The driver information at issue is in FMCSA’s Motor Carrier Management Information System, which carries information on violations by carriers and drivers. The information is made available to shippers and brokers, is used to score carriers under the Compliance, Safety, Accountability program and is also used to give safety information about drivers to prospective employers via the Pre-Employment Screening Program.
“The statute says that only accurate, reliable information on the drivers’ experience can go into that database and be disseminated to the public,” Johnston said.
In addition to the association itself, OOIDA named four owner-operators as plaintiffs in the suit. Three of the drivers have been found not guilty of alleged violations or had their cases dismissed, while the fourth driver is currently fighting his violation in court.
Since no court has found any of the four drivers guilty of their violations, those violations should be expunged from MCMIS, the group said. But while Johnston has reached out to FMCSA to get the violations removed for the three drivers who were found not guilty or had their cases dismissed, the agency has not listened, he said.

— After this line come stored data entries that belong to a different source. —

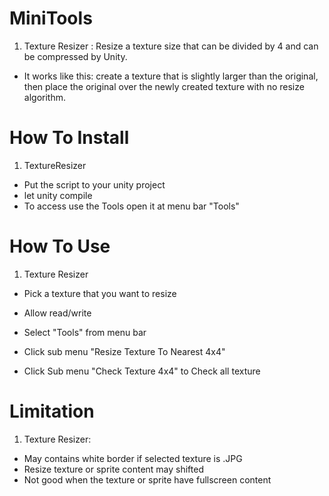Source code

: # MiniTools
1. Texture Resizer : Resize a texture size that can be divided by 4 and can be compressed by Unity. 
* It works like this: create a texture that is slightly larger than the original, then place the original over the newly created texture with no resize algorithm.

# How To Install
1. TextureResizer
* Put the script to your unity project
* let unity compile
* To access use the Tools open it at menu bar "Tools"

# How To Use
1.  Texture Resizer
* Pick a texture that you want to resize
* Allow read/write
* Select "Tools" from menu bar
* Click sub menu "Resize Texture To Nearest 4x4"

* Click Sub menu "Check Texture 4x4" to Check all texture

# Limitation
1. Texture Resizer:
  - May contains white border if selected texture is .JPG
  - Resize texture or sprite content may shifted
  - Not good when the texture or sprite have fullscreen content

“I wrote two different letters to [FMCSA Administrator] Anne Ferro asking her to address particularly these three individuals that had their cases dismissed or found not guilty,” Johnston said. “She went back to the regional directors of FMCSA, got input from them, and came back and said, ‘No.’ ”
American Trucking Associations agrees with some of OOIDA’s arguments regarding the data FMCSA keeps about carriers and drivers, said Rob Abbott, ATA’s vice president of safety policy.
“I think it presents some very valid arguments and some problems for FMCSA,” Abbott said. “In this respect, ATA agrees with OOIDA that dismissed citations should not be used to drive CSA scores or to paint a picture of driver or carrier safety performance.”
ATA has stepped up its criticisms of CSA in recent months. In May, its leadership crystallized its objections into a letter and demanded that FMCSA fix the issues. That followed a March decision by the agency to delay rollout of a system that would give carriers different scores for crashes based on carriers’ responsibility (5-28, p. 1).
OOIDA’s July 13 complaint matched two of ATA’s objections to the violation data, Abbott said: dismissed or not-guilty violations should not be scored and FMCSA should put more effort into fixing incorrect data.
“There’s a lot of discussion about the need for FMCSA to take greater ownership of the data,” Abbott said. “They effectively return the drivers to the states to deal with those, which creates a number of subsequent problems.”
Carriers and drivers may challenge violation data through an FMCSA process known as DataQ. But FMCSA puts states in charge of adjudicating those challenges, in what OOIDA said is a violation of Fair Credit Reporting Act.
FCRA requires that agencies that gather information about consumers “follow reasonable procedures to assure maximum possible accuracy of the information concerning the individual about whom the report relates,” OOIDA said in its lawsuit.
FMCSA’s actions also violate the Privacy Act and legislation written specifically to govern MCMIS, OOIDA said.
“It’s outrageous how irresponsibly FMCSA behaves,” Johnston said.
OOIDA’s lawsuit was filed in the U.S. District Court for the District of Columbia. The court had not scheduled oral arguments on the matter as of last week.